- **Required action**
A word-for-word repeat of all the data is the goal.

- **Collected data**
····················
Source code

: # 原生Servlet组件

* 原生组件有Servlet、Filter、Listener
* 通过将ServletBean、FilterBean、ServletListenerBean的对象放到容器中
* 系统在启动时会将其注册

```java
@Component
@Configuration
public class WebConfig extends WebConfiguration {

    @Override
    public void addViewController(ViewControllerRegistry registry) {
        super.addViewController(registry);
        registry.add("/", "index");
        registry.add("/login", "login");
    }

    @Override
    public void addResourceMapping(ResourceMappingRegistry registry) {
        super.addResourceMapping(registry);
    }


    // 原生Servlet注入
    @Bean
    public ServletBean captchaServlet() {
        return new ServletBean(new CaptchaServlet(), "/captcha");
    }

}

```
····················
- **Response for this exercise**
Source code

: # 原生Servlet组件

* 原生组件有Servlet、Filter、Listener
* 通过将ServletBean、FilterBean、ServletListenerBean的对象放到容器中
* 系统在启动时会将其注册

```java
@Component
@Configuration
public class WebConfig extends WebConfiguration {

    @Override
    public void addViewController(ViewControllerRegistry registry) {
        super.addViewController(registry);
        registry.add("/", "index");
        registry.add("/login", "login");
    }

    @Override
    public void addResourceMapping(ResourceMappingRegistry registry) {
        super.addResourceMapping(registry);
    }


    // 原生Servlet注入
    @Bean
    public ServletBean captchaServlet() {
        return new ServletBean(new CaptchaServlet(), "/captcha");
    }

}

```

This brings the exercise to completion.